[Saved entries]
⟨

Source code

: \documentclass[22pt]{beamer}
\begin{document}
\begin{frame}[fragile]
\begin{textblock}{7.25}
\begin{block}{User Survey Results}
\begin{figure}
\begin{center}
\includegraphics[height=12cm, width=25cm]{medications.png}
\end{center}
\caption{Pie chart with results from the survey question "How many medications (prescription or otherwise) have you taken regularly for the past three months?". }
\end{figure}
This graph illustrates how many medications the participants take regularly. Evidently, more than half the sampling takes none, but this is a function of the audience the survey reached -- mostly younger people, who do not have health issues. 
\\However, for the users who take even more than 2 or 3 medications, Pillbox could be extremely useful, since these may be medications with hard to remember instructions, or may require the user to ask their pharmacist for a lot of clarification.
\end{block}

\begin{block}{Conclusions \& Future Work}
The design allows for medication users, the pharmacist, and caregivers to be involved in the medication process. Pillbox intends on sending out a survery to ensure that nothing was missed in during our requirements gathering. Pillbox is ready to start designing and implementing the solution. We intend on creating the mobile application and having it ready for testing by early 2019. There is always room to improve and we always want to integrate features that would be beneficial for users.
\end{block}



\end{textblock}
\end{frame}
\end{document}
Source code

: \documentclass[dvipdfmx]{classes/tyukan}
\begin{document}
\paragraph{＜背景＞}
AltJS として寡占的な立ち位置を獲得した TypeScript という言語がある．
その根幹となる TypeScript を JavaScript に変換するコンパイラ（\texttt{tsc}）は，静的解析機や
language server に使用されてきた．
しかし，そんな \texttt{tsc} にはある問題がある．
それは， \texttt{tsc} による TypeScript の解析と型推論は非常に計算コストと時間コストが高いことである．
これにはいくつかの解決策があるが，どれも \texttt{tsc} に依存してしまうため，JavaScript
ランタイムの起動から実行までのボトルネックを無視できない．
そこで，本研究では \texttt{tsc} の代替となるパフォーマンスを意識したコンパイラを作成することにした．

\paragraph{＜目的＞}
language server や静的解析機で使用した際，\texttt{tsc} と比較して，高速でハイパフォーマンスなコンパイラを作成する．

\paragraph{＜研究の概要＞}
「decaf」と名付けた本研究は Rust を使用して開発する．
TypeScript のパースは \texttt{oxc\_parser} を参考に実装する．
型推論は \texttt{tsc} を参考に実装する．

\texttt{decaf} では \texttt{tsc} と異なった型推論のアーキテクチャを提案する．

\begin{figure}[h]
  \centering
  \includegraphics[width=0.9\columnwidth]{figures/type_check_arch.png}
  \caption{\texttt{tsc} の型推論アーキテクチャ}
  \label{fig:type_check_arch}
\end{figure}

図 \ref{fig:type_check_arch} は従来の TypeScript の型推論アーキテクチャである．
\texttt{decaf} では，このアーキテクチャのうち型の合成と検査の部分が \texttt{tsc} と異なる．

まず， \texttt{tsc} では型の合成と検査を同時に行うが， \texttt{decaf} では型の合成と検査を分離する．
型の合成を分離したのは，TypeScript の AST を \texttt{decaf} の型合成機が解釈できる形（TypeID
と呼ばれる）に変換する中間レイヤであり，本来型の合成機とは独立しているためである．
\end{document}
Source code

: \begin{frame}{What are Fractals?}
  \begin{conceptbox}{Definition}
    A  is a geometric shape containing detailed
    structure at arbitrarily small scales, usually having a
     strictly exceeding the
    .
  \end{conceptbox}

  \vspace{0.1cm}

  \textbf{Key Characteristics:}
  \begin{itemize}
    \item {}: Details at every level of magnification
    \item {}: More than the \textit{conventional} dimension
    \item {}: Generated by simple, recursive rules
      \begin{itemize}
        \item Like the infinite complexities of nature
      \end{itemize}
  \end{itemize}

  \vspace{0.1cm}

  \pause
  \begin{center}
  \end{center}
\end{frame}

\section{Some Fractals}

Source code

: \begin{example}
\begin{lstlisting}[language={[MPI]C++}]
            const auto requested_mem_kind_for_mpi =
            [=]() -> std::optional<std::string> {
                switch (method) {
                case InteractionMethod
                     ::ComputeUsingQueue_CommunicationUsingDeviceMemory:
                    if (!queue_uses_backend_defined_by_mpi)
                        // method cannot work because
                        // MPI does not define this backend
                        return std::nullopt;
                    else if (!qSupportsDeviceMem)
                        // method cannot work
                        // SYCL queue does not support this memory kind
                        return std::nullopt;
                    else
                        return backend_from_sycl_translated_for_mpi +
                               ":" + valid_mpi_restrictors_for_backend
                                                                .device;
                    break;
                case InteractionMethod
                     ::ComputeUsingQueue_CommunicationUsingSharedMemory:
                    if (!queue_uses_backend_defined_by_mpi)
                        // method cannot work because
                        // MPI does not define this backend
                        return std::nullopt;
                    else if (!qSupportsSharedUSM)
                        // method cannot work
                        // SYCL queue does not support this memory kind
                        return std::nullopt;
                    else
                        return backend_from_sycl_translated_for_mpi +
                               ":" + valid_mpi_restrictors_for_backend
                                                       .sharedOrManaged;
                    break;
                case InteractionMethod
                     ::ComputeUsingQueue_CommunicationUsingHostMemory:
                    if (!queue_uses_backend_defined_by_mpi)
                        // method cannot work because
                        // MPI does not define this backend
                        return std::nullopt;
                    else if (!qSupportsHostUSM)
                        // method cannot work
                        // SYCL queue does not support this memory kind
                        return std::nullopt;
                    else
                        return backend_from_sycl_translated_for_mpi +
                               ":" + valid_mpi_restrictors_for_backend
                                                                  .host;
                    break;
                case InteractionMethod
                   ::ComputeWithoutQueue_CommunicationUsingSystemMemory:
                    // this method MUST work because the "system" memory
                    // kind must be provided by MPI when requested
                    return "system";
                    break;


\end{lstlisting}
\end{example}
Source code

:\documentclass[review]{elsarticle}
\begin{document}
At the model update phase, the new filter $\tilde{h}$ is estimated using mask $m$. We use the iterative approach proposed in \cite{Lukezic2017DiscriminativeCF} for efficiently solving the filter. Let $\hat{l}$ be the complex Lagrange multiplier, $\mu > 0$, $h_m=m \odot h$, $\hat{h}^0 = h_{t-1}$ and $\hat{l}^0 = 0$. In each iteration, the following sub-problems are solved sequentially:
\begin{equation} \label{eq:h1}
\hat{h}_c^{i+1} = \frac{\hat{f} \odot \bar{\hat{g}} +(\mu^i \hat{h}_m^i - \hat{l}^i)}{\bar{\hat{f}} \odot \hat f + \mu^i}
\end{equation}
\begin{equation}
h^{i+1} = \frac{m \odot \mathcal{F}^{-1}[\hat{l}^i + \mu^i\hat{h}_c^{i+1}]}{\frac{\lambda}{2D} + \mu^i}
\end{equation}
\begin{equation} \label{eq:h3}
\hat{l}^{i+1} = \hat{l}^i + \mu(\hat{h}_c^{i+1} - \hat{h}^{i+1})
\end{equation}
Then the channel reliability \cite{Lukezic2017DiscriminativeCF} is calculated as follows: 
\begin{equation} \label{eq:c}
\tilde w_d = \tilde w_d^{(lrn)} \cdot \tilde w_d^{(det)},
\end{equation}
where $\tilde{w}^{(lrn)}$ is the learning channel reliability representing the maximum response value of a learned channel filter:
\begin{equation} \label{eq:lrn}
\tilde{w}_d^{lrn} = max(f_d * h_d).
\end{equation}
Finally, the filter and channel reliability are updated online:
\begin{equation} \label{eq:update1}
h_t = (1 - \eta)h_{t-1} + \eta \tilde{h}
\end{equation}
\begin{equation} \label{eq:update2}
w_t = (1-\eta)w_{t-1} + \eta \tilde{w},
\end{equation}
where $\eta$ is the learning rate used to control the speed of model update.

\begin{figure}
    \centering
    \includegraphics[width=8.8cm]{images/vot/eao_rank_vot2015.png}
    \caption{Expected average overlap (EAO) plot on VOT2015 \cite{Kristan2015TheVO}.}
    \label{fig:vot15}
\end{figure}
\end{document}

⟩

### Requirement
Exactly as shown above, return every record.

### Written reply
Source code

: \documentclass[22pt]{beamer}
\begin{document}
\begin{frame}[fragile]
\begin{textblock}{7.25}
\begin{block}{User Survey Results}
\begin{figure}
\begin{center}
\includegraphics[height=12cm, width=25cm]{medications.png}
\end{center}
\caption{Pie chart with results from the survey question "How many medications (prescription or otherwise) have you taken regularly for the past three months?". }
\end{figure}
This graph illustrates how many medications the participants take regularly. Evidently, more than half the sampling takes none, but this is a function of the audience the survey reached -- mostly younger people, who do not have health issues. 
\\However, for the users who take even more than 2 or 3 medications, Pillbox could be extremely useful, since these may be medications with hard to remember instructions, or may require the user to ask their pharmacist for a lot of clarification.
\end{block}

\begin{block}{Conclusions \& Future Work}
The design allows for medication users, the pharmacist, and caregivers to be involved in the medication process. Pillbox intends on sending out a survery to ensure that nothing was missed in during our requirements gathering. Pillbox is ready to start designing and implementing the solution. We intend on creating the mobile application and having it ready for testing by early 2019. There is always room to improve and we always want to integrate features that would be beneficial for users.
\end{block}



\end{textblock}
\end{frame}
\end{document}
Source code

: \documentclass[dvipdfmx]{classes/tyukan}
\begin{document}
\paragraph{＜背景＞}
AltJS として寡占的な立ち位置を獲得した TypeScript という言語がある．
その根幹となる TypeScript を JavaScript に変換するコンパイラ（\texttt{tsc}）は，静的解析機や
language server に使用されてきた．
しかし，そんな \texttt{tsc} にはある問題がある．
それは， \texttt{tsc} による TypeScript の解析と型推論は非常に計算コストと時間コストが高いことである．
これにはいくつかの解決策があるが，どれも \texttt{tsc} に依存してしまうため，JavaScript
ランタイムの起動から実行までのボトルネックを無視できない．
そこで，本研究では \texttt{tsc} の代替となるパフォーマンスを意識したコンパイラを作成することにした．

\paragraph{＜目的＞}
language server や静的解析機で使用した際，\texttt{tsc} と比較して，高速でハイパフォーマンスなコンパイラを作成する．

\paragraph{＜研究の概要＞}
「decaf」と名付けた本研究は Rust を使用して開発する．
TypeScript のパースは \texttt{oxc\_parser} を参考に実装する．
型推論は \texttt{tsc} を参考に実装する．

\texttt{decaf} では \texttt{tsc} と異なった型推論のアーキテクチャを提案する．

\begin{figure}[h]
  \centering
  \includegraphics[width=0.9\columnwidth]{figures/type_check_arch.png}
  \caption{\texttt{tsc} の型推論アーキテクチャ}
  \label{fig:type_check_arch}
\end{figure}

図 \ref{fig:type_check_arch} は従来の TypeScript の型推論アーキテクチャである．
\texttt{decaf} では，このアーキテクチャのうち型の合成と検査の部分が \texttt{tsc} と異なる．

まず， \texttt{tsc} では型の合成と検査を同時に行うが， \texttt{decaf} では型の合成と検査を分離する．
型の合成を分離したのは，TypeScript の AST を \texttt{decaf} の型合成機が解釈できる形（TypeID
と呼ばれる）に変換する中間レイヤであり，本来型の合成機とは独立しているためである．
\end{document}
Source code

: \begin{frame}{What are Fractals?}
  \begin{conceptbox}{Definition}
    A  is a geometric shape containing detailed
    structure at arbitrarily small scales, usually having a
     strictly exceeding the
    .
  \end{conceptbox}

  \vspace{0.1cm}

  \textbf{Key Characteristics:}
  \begin{itemize}
    \item {}: Details at every level of magnification
    \item {}: More than the \textit{conventional} dimension
    \item {}: Generated by simple, recursive rules
      \begin{itemize}
        \item Like the infinite complexities of nature
      \end{itemize}
  \end{itemize}

  \vspace{0.1cm}

  \pause
  \begin{center}
  \end{center}
\end{frame}

\section{Some Fractals}

Source code

: \begin{example}
\begin{lstlisting}[language={[MPI]C++}]
            const auto requested_mem_kind_for_mpi =
            [=]() -> std::optional<std::string> {
                switch (method) {
                case InteractionMethod
                     ::ComputeUsingQueue_CommunicationUsingDeviceMemory:
                    if (!queue_uses_backend_defined_by_mpi)
                        // method cannot work because
                        // MPI does not define this backend
                        return std::nullopt;
                    else if (!qSupportsDeviceMem)
                        // method cannot work
                        // SYCL queue does not support this memory kind
                        return std::nullopt;
                    else
                        return backend_from_sycl_translated_for_mpi +
                               ":" + valid_mpi_restrictors_for_backend
                                                                .device;
                    break;
                case InteractionMethod
                     ::ComputeUsingQueue_CommunicationUsingSharedMemory:
                    if (!queue_uses_backend_defined_by_mpi)
                        // method cannot work because
                        // MPI does not define this backend
                        return std::nullopt;
                    else if (!qSupportsSharedUSM)
                        // method cannot work
                        // SYCL queue does not support this memory kind
                        return std::nullopt;
                    else
                        return backend_from_sycl_translated_for_mpi +
                               ":" + valid_mpi_restrictors_for_backend
                                                       .sharedOrManaged;
                    break;
                case InteractionMethod
                     ::ComputeUsingQueue_CommunicationUsingHostMemory:
                    if (!queue_uses_backend_defined_by_mpi)
                        // method cannot work because
                        // MPI does not define this backend
                        return std::nullopt;
                    else if (!qSupportsHostUSM)
                        // method cannot work
                        // SYCL queue does not support this memory kind
                        return std::nullopt;
                    else
                        return backend_from_sycl_translated_for_mpi +
                               ":" + valid_mpi_restrictors_for_backend
                                                                  .host;
                    break;
                case InteractionMethod
                   ::ComputeWithoutQueue_CommunicationUsingSystemMemory:
                    // this method MUST work because the "system" memory
                    // kind must be provided by MPI when requested
                    return "system";
                    break;


\end{lstlisting}
\end{example}
Source code

:\documentclass[review]{elsarticle}
\begin{document}
At the model update phase, the new filter $\tilde{h}$ is estimated using mask $m$. We use the iterative approach proposed in \cite{Lukezic2017DiscriminativeCF} for efficiently solving the filter. Let $\hat{l}$ be the complex Lagrange multiplier, $\mu > 0$, $h_m=m \odot h$, $\hat{h}^0 = h_{t-1}$ and $\hat{l}^0 = 0$. In each iteration, the following sub-problems are solved sequentially:
\begin{equation} \label{eq:h1}
\hat{h}_c^{i+1} = \frac{\hat{f} \odot \bar{\hat{g}} +(\mu^i \hat{h}_m^i - \hat{l}^i)}{\bar{\hat{f}} \odot \hat f + \mu^i}
\end{equation}
\begin{equation}
h^{i+1} = \frac{m \odot \mathcal{F}^{-1}[\hat{l}^i + \mu^i\hat{h}_c^{i+1}]}{\frac{\lambda}{2D} + \mu^i}
\end{equation}
\begin{equation} \label{eq:h3}
\hat{l}^{i+1} = \hat{l}^i + \mu(\hat{h}_c^{i+1} - \hat{h}^{i+1})
\end{equation}
Then the channel reliability \cite{Lukezic2017DiscriminativeCF} is calculated as follows: 
\begin{equation} \label{eq:c}
\tilde w_d = \tilde w_d^{(lrn)} \cdot \tilde w_d^{(det)},
\end{equation}
where $\tilde{w}^{(lrn)}$ is the learning channel reliability representing the maximum response value of a learned channel filter:
\begin{equation} \label{eq:lrn}
\tilde{w}_d^{lrn} = max(f_d * h_d).
\end{equation}
Finally, the filter and channel reliability are updated online:
\begin{equation} \label{eq:update1}
h_t = (1 - \eta)h_{t-1} + \eta \tilde{h}
\end{equation}
\begin{equation} \label{eq:update2}
w_t = (1-\eta)w_{t-1} + \eta \tilde{w},
\end{equation}
where $\eta$ is the learning rate used to control the speed of model update.

\begin{figure}
    \centering
    \includegraphics[width=8.8cm]{images/vot/eao_rank_vot2015.png}
    \caption{Expected average overlap (EAO) plot on VOT2015 \cite{Kristan2015TheVO}.}
    \label{fig:vot15}
\end{figure}
\end{document}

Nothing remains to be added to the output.